**ABOUT THIS EXERCISE:** Please report how many lines in the data underneath hold the word "beta", with no other text.

(Saved entries)
**********

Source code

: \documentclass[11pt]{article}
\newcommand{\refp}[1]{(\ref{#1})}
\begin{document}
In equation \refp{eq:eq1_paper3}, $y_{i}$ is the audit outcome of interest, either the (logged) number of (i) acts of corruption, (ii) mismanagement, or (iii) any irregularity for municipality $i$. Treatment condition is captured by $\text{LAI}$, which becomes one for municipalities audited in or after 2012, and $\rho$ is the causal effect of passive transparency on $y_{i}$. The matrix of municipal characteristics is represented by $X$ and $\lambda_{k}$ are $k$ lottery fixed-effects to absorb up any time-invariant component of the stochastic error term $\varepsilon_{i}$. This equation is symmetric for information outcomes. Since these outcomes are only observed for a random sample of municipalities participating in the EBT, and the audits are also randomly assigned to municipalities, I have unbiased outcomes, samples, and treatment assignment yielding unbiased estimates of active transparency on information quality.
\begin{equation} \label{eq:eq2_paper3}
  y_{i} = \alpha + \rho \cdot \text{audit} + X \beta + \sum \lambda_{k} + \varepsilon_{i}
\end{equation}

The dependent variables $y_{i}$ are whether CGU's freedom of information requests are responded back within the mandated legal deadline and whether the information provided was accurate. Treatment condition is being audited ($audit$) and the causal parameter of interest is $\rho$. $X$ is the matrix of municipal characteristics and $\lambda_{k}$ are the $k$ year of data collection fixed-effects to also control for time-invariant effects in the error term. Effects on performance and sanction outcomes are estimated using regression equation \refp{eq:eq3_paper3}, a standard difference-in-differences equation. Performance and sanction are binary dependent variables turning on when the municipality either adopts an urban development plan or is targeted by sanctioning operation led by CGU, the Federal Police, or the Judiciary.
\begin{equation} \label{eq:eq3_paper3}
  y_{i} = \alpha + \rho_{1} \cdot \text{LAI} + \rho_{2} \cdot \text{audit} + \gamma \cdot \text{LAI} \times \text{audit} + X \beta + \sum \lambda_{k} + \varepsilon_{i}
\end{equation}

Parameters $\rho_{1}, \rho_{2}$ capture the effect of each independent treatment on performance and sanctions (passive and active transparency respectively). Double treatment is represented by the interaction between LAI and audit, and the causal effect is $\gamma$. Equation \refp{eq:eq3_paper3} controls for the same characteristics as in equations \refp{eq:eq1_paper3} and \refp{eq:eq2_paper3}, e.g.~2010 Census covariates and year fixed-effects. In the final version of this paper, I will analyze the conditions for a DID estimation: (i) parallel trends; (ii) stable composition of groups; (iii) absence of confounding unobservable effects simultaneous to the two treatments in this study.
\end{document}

**********

**EXERCISE ANSWER:** 2